- [DESCRIPTION OF THE TASK] What lines in the entries hold the string "texttt"? List them.

SOURCE MATERIAL: Begin

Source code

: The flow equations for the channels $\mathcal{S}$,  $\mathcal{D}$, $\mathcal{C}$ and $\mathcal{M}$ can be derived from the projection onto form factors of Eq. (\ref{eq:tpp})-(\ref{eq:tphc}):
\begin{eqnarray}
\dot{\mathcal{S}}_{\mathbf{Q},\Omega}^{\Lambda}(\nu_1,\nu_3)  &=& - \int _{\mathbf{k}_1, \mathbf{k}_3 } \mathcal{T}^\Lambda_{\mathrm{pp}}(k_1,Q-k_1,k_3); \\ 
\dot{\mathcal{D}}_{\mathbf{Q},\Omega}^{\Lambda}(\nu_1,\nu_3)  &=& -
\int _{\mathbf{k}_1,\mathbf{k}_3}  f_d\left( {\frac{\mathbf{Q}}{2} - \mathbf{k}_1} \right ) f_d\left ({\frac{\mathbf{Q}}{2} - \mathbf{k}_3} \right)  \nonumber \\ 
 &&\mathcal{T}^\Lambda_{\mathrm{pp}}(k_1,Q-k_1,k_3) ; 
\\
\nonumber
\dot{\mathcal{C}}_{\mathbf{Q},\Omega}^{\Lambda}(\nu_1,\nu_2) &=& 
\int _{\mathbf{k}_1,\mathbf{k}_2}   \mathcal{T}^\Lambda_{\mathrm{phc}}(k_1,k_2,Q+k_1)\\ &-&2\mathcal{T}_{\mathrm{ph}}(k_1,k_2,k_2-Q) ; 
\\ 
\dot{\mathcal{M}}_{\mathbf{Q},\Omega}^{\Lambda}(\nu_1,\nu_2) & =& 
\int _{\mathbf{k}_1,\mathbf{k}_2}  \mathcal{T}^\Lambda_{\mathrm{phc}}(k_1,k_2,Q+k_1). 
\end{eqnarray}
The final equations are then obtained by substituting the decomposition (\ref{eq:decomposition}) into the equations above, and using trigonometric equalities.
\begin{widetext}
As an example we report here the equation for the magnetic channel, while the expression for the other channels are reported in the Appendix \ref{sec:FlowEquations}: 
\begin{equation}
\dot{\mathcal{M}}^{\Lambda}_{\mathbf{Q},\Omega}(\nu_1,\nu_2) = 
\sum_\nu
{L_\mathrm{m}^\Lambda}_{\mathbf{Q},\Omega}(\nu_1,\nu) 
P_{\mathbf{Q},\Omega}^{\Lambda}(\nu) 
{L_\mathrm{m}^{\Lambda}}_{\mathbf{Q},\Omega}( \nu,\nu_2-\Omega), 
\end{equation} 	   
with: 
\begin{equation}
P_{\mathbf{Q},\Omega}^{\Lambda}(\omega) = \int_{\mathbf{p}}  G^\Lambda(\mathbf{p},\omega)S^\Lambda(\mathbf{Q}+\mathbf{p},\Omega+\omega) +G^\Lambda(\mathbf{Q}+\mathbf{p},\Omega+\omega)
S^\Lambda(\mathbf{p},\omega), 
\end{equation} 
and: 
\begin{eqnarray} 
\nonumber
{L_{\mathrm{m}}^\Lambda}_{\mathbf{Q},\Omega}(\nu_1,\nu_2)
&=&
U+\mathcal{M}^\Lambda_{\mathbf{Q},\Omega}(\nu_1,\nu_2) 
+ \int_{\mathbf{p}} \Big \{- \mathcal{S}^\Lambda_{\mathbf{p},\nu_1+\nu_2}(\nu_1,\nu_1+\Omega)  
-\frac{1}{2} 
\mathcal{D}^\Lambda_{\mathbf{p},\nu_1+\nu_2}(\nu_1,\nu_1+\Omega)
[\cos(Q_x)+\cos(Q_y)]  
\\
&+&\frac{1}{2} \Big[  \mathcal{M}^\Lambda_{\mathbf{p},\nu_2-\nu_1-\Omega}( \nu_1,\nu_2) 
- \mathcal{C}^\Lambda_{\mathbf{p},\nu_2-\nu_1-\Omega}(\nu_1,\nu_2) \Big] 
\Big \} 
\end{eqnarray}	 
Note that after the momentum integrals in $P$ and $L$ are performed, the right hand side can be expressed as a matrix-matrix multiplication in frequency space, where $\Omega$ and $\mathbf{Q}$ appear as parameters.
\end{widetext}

SOURCE MATERIAL: End
SOURCE MATERIAL: Begin

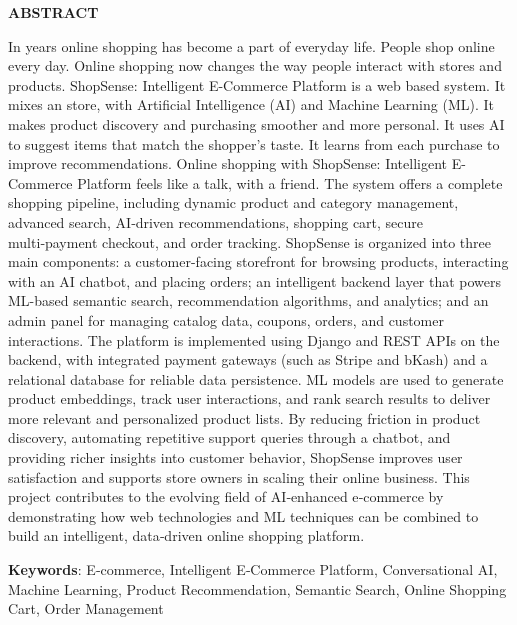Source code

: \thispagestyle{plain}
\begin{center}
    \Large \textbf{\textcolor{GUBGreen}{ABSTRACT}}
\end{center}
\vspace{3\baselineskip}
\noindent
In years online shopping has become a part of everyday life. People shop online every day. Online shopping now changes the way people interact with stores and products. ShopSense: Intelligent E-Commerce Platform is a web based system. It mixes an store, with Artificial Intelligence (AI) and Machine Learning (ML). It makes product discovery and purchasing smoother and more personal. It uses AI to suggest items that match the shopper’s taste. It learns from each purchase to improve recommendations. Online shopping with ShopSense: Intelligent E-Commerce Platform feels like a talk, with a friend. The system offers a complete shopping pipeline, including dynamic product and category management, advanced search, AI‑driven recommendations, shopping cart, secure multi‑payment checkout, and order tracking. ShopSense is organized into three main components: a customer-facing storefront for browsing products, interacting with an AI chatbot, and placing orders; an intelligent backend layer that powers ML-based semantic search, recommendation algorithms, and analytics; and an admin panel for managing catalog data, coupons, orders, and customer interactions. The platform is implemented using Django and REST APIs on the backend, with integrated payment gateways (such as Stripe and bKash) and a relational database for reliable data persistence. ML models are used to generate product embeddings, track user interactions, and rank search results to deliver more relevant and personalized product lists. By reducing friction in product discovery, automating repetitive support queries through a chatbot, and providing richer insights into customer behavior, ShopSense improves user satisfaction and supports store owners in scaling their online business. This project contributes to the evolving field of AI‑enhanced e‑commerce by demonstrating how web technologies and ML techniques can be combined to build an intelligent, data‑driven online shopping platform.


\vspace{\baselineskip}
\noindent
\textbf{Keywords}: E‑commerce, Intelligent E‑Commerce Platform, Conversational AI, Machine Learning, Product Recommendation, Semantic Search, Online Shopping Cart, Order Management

SOURCE MATERIAL: End
SOURCE MATERIAL: Begin

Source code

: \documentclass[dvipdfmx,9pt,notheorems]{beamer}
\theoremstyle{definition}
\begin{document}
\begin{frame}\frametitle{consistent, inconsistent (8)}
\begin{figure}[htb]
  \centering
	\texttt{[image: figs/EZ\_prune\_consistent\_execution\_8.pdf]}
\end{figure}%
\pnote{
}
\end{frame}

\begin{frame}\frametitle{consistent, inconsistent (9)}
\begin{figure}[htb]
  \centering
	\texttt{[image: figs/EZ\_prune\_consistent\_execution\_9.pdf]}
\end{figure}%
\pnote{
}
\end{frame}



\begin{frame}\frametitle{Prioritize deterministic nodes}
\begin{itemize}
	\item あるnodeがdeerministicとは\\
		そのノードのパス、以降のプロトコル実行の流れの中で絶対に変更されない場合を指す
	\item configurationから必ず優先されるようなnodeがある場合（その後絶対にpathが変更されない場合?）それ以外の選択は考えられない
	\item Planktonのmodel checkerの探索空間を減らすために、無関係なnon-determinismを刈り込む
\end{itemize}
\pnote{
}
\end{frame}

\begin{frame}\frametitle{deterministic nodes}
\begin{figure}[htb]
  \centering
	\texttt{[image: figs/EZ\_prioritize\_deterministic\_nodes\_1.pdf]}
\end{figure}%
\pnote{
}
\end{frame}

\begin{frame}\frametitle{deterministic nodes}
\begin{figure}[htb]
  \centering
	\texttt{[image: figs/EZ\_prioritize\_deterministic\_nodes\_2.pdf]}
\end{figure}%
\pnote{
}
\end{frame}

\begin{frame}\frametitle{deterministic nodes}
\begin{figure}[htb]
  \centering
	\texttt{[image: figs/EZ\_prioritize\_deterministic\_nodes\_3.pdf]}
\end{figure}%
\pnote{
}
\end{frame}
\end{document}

SOURCE MATERIAL: End

- [RESPONSE AREA]
	\texttt{[image: figs/EZ\_prune\_consistent\_execution\_8.pdf]}
	\texttt{[image: figs/EZ\_prune\_consistent\_execution\_9.pdf]}
	\texttt{[image: figs/EZ\_prioritize\_deterministic\_nodes\_1.pdf]}
	\texttt{[image: figs/EZ\_prioritize\_deterministic\_nodes\_2.pdf]}
	\texttt{[image: figs/EZ\_prioritize\_deterministic\_nodes\_3.pdf]}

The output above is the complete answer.